Referral payments paid to real estate agents are legal in the most populous states of NSW, Victoria and Queensland, as well as the ACT and Northern Territory, while in Western Australia, South Australia and Tasmania the practice is banned. 

The fees have long been dogged by criticism, including that real estate agents demanding payment from conveyancers creates a conflict of interest that prioritises business over the conveyancer’s knowledge, skills and quality of service. 

Griffith University retail and consumer expert Graeme Hughes said, after years of issues, momentum was building for a nationwide ban.  

But he conceded it was a “slow burn”. 

“We are seeing increased noise from professional bodies,” Hughes told AC. 

“The Australian Institute of Conveyancers and various law societies have become more vocal, calling the practice unethical and a race to the bottom.” 

Consumer groups were driving a push to treat the fees similarly to conflicted remuneration in financial planning, changes enacted after the financial services royal commission.  

“Furthermore, 2026 AML/CTF Reforms and new Anti-Money Laundering and Counter-Terrorism Financing Tranche 2 rules coming into effect in March and July 2026 are forcing real estate agents and conveyancers to be much more transparent about their business relationships,” Hughes said.  

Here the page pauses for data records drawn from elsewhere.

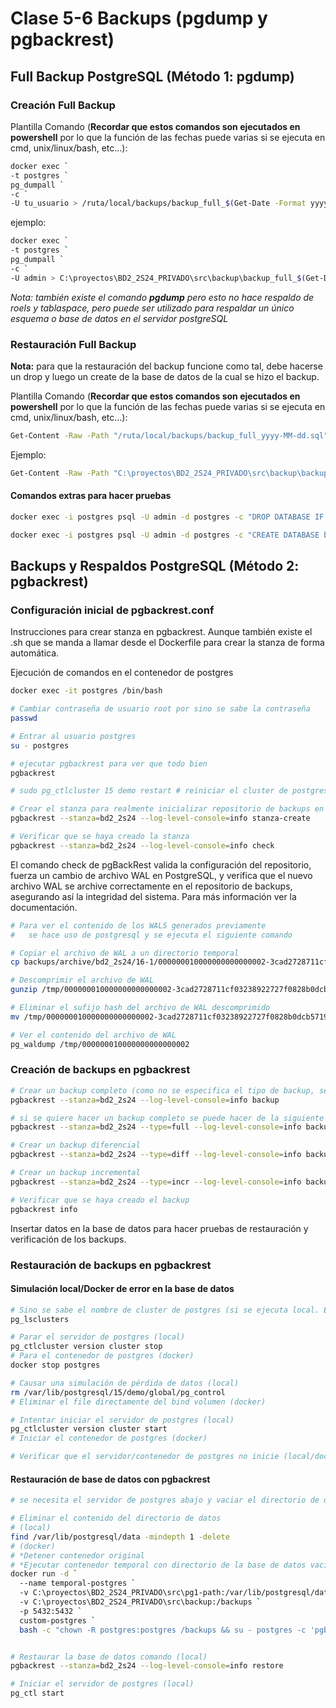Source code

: # Clase 5-6 Backups (pgdump y pgbackrest)
## Full Backup PostgreSQL (Método 1: pgdump)

### Creación Full Backup

Plantilla Comando (**Recordar que estos comandos son ejecutados en powershell** por lo que la función de las fechas puede varias si se ejecuta en cmd, unix/linux/bash, etc...):

```sh
docker exec `
-t postgres `
pg_dumpall `
-c `
-U tu_usuario > /ruta/local/backups/backup_full_$(Get-Date -Format yyyy-MM-dd).sql
```

ejemplo:
```sh
docker exec `
-t postgres `
pg_dumpall `
-c `
-U admin > C:\proyectos\BD2_2S24_PRIVADO\src\backup\backup_full_$(Get-Date -Format yyyy-MM-dd).sql
```

*Nota: también existe el comando **pgdump** pero esto no hace respaldo de roels y tablaspace, pero puede ser utilizado para respaldar un único esquema o base de datos en el servidor postgreSQL*

### Restauración Full Backup

**Nota:** para que la restauración del backup funcione como tal, debe hacerse un drop y luego un create de la base de datos de la cual se hizo el backup.

Plantilla Comando (**Recordar que estos comandos son ejecutados en powershell** por lo que la función de las fechas puede varias si se ejecuta en cmd, unix/linux/bash, etc...):

```sh
Get-Content -Raw -Path "/ruta/local/backups/backup_full_yyyy-MM-dd.sql" | docker exec -i postgres psql -U username -d postgres
```

Ejemplo:

```sh
Get-Content -Raw -Path "C:\proyectos\BD2_2S24_PRIVADO\src\backup\backup_full_2024-07-28.sql" | docker exec -i postgres psql -U admin -d postgres
```

#### Comandos extras para hacer pruebas

```sh
docker exec -i postgres psql -U admin -d postgres -c "DROP DATABASE IF EXISTS bd2_2s24;"
```

```sh
docker exec -i postgres psql -U admin -d postgres -c "CREATE DATABASE bd2_2s24;"
```

## Backups y Respaldos PostgreSQL (Método 2: pgbackrest)

### Configuración inicial de pgbackrest.conf
Instrucciones para crear stanza en pgbackrest. Aunque también existe el .sh que se manda a llamar desde el Dockerfile para crear la stanza de forma automática.


Ejecución de comandos en el contenedor de postgres

```sh
docker exec -it postgres /bin/bash

# Cambiar contraseña de usuario root por sino se sabe la contraseña
passwd

# Entrar al usuario postgres
su - postgres

# ejecutar pgbackrest para ver que todo bien
pgbackrest

# sudo pg_ctlcluster 15 demo restart # reiniciar el cluster de postgres para que se apliquen los cambios

# Crear el stanza para realmente inicializar repositorio de backups en pgbackrest
pgbackrest --stanza=bd2_2s24 --log-level-console=info stanza-create

# Verificar que se haya creado la stanza
pgbackrest --stanza=bd2_2s24 --log-level-console=info check
```
El comando check de pgBackRest valida la configuración del repositorio, fuerza un cambio de archivo WAL en PostgreSQL, y verifica que el nuevo archivo WAL se archive correctamente en el repositorio de backups, asegurando así la integridad del sistema. Para más información ver la documentación.

```sh
# Para ver el contenido de los WALS generados previamente
#   se hace uso de postgresql y se ejecuta el siguiente comando

# Copiar el archivo de WAL a un directorio temporal
cp backups/archive/bd2_2s24/16-1/000000010000000000000002-3cad2728711cf03238922727f0828b0dcb571918.gz /tmp/

# Descomprimir el archivo de WAL
gunzip /tmp/000000010000000000000002-3cad2728711cf03238922727f0828b0dcb571918.gz

# Eliminar el sufijo hash del archivo de WAL descomprimido
mv /tmp/000000010000000000000002-3cad2728711cf03238922727f0828b0dcb571918 /tmp/000000010000000000000002

# Ver el contenido del archivo de WAL
pg_waldump /tmp/000000010000000000000002
```

### Creación de backups en pgbackrest

```sh
# Crear un backup completo (como no se especifica el tipo de backup, se asume incremental pero como no hay backups anteriores, se hace un full backup)
pgbackrest --stanza=bd2_2s24 --log-level-console=info backup

# si se quiere hacer un backup completo se puede hacer de la siguiente manera
pgbackrest --stanza=bd2_2s24 --type=full --log-level-console=info backup

# Crear un backup diferencial
pgbackrest --stanza=bd2_2s24 --type=diff --log-level-console=info backup

# Crear un backup incremental
pgbackrest --stanza=bd2_2s24 --type=incr --log-level-console=info backup

# Verificar que se haya creado el backup
pgbackrest info
```
Insertar datos en la base de datos para hacer pruebas de restauración y verificación de los backups.

### Restauración de backups en pgbackrest

#### Simulación local/Docker de error en la base de datos
```sh
# Sino se sabe el nombre de cluster de postgres (si se ejecuta local. En Contenderores es diferente)
pg_lsclusters

# Parar el servidor de postgres (local)
pg_ctlcluster version cluster stop
# Para el contenedor de postgres (docker)
docker stop postgres

# Causar una simulación de pérdida de datos (local)
rm /var/lib/postgresql/15/demo/global/pg_control
# Eliminar el file directamente del bind volumen (docker)

# Intentar iniciar el servidor de postgres (local)
pg_ctlcluster version cluster start
# Iniciar el contenedor de postgres (docker)

# Verificar que el servidor/contenedor de postgres no inicie (local/docker)

```
#### Restauración de base de datos con pgbackrest
```sh
# se necesita el servidor de postgres abajo y vaciar el directorio de datos (el directorio de datos es el directorio donde se almacenan los datos de la base de datos)

# Eliminar el contenido del directorio de datos
# (local) 
find /var/lib/postgresql/data -mindepth 1 -delete
# (docker) 
# *Detener contenedor original
# *Ejecutar contenedor temporal con directorio de la base de datos vacío
docker run -d `
  --name temporal-postgres `
  -v C:\proyectos\BD2_2S24_PRIVADO\src\pg1-path:/var/lib/postgresql/data `
  -v C:\proyectos\BD2_2S24_PRIVADO\src\backup:/backups `
  -p 5432:5432 `
  custom-postgres `
  bash -c "chown -R postgres:postgres /backups && su - postgres -c 'pgbackrest --stanza=bd2_2s24 --log-level-console=info restore'"


# Restaurar la base de datos comando (local)
pgbackrest --stanza=bd2_2s24 --log-level-console=info restore

# Iniciar el servidor de postgres (local)
pg_ctl start
```
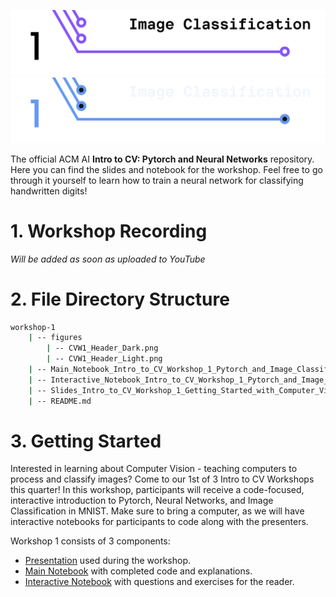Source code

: <!-- 
    If you have any questions about this template, feel free to ask
    your Director for help!
-->


<!-- 
    SECTION: Header
    ---------
    Request new headers from you Director to fit your workshop!
-->

![Intro to CV: Search Algorithms](./figures/CVW1_Header_Light.png#gh-light-mode-only)
![Intro to CV: Search Algorithms](./figures/CVW1_Header_Dark.png#gh-dark-mode-only)

The official ACM AI **Intro to CV: Pytorch and Neural Networks** repository. Here you can find the slides and notebook for the workshop. Feel free to go through it yourself to learn how to train a neural network for classifying handwritten digits!

<!-- 
    SECTION: Table of Contents
    ---------
    Mandatory Sections:
        - File Directory Structure
        - Workshop Recording
            - if you recorded your workshop, please make it available here
        - Getting Started
            - Give an interesting description of your workshop!
            - E.g. you can use the marketing descriptiong (w/o the emojis
              and make the nouns general ('you' becomes 'the reader'))
        - Resources
            - Images, papers, etc
    Do NOT Include:
        - Author Info
            - This should only be in the main README for your series
    Other Possible Sections:
        - Anything else you'd like, but try not to be redundant!
            - Make sure it's not already in the main series README or
              another section
-->

<!-- 
    SECTION: Workshop Video
    ---------
    Most, if not all, workshops should have recordings. Once the recording
    is posted to the ACMUCSD YT channel (https://www.youtube.com/channel/UCyjPATFqc3FwOiuqJ2UG1Eg), replace the text with an <img> element.
-->


# 1. Workshop Recording

*Will be added as soon as uploaded to YouTube*

<!--
<div align="center">
<a href="YT Video Link">
<img
    src="YT Max Res Thumbnail Link"
    alt="Screen reader-compatible alt text"
    width="500px"
/>
</a>
</div>
-->

<!-- 
    SECTION: File Directory Structure
    ---------
    Write out your File Directory Structure below (make sure it's up-to-date)
-->

# 2. File Directory Structure

```bash
workshop-1
    | -- figures
        | -- CVW1_Header_Dark.png
        | -- CVW1_Header_Light.png
    | -- Main_Notebook_Intro_to_CV_Workshop_1_Pytorch_and_Image_Classification.ipynb
    | -- Interactive_Notebook_Intro_to_CV_Workshop_1_Pytorch_and_Image_Classification.ipynb
    | -- Slides_Intro_to_CV_Workshop_1_Getting_Started_with_Computer_Vision.pdf
    | -- README.md

```

<!-- 
    SECTION: Getting Started
    ---------
    Brief description of your workshop here
-->

# 3. Getting Started

Interested in learning about Computer Vision - teaching computers to process and classify images? Come to our 1st of 3 Intro to CV Workshops this quarter! In this workshop, participants will receive a code-focused, interactive introduction to Pytorch, Neural Networks, and Image Classification in MNIST. Make sure to bring a computer, as we will have interactive notebooks for participants to code along with the presenters.

Workshop 1 consists of 3 components:
- [Presentation](./Slides_Intro_to_CV_Workshop_1_Getting_Started_with_Computer_Vision.pdf) used during the workshop.
- [Main Notebook](./Main_Notebook_Intro_to_CV_Workshop_1_Getting_Started_with_Computer_Vision.ipynb) with completed code and explanations.
- [Interactive Notebook](./Interactive_Notebook_Intro_to_CV_Workshop_1_Getting_Started_with_Computer_Vision.ipynb) with questions and exercises for the reader.

<!-- 
    Note: The above list will depend on your specific workshop.
-->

“This may indirectly make secret or complex referral arrangements too risky to maintain.” 

Hughes said if a ban was not achievable, then the reform drive would likely shift to mandatory standardised disclosure.  

This would see a referral fee disclosed on a one-page consumer warning sheet, instead of being “buried” in a lengthy contract, he said. 

Another approach involved “hard caps” that would “limit the dollar amount of a referral fee to a nominal admin fee of perhaps $50 to remove the profit incentive”.  

“Finally, there is a call for increased audit powers to give fair trading and consumer protection agencies the resources to conduct mystery shopper audits of real estate offices.” 

He warned getting action from policy makers remained a difficult task, pointing to the lobbying power of the real estate industry.  

The sector is historically among the biggest contributors to political campaigns, he said. 

“While states like Queensland have banned donations from property developers to reduce clientelism, the broader real estate sector still holds substantial lobbying power,” he said. 

The push would also likely face political pushback on the basis that strengthening consumer protections was “an attack on small business marketing rights”. 

“Legislators also frequently default to the belief that disclosure is a sufficient remedy. This assumes a rational consumer who has the time and mental bandwidth to analyse every line of a contract,” Hughes said. 

“The high-stress environment of a property transaction often leads to information overload. Most consumers do not effectively process the fine print when they are emotionally and financially overwhelmed by the primary purchase.” 

In Victoria, All Hours Conveyancing’s Shakila Maclean condemned the practice as causing conflict of Interest, undermining consumer choice and reducing transaction transparency. 

“Many buyers and sellers do not understand how referral fees influence recommendations, particularly where disclosure is minimal or unclear,” said Maclean, who is also president of the Australian Institute of Conveyancers Victorian division. 

“Obligations exist, for example professionals must disclose referral benefits, but they are not always followed and enforcement is limited,” Maclean added. 

She echoed Hughes’ comments, saying that there was growing awareness and concern within the conveyancing profession and consumer advocacy circles about referral fees. 

The industry leader said stronger rules and enforcement would help protect consumers but warned that “industry resistance” remained a stumbling block to action. 

There was also the “enforcement burden” to consider, with regulators lacking “resources to monitor and enforce disclosure and ethical obligations effectively”. 

She said the state body was so concerned about the issue that it launched a petition calling for a ban.  

The petition, which claims many conveyancers are pressured to pay hundreds of dollars in “kickbacks” to real estate agents, has more than 1000 signatories. 

Clients were coerced into using ‘preferred’ conveyancers without full disclosure of the financial arrangements and, in many cases, the fees are not disclosed to the clients at all, turning these payments into illegal “secret commissions”, according to the petition.  

Maclean said adding to problems for buyers was that even “where disclosure is required, how and when it must be given varies, so poor compliance persists”.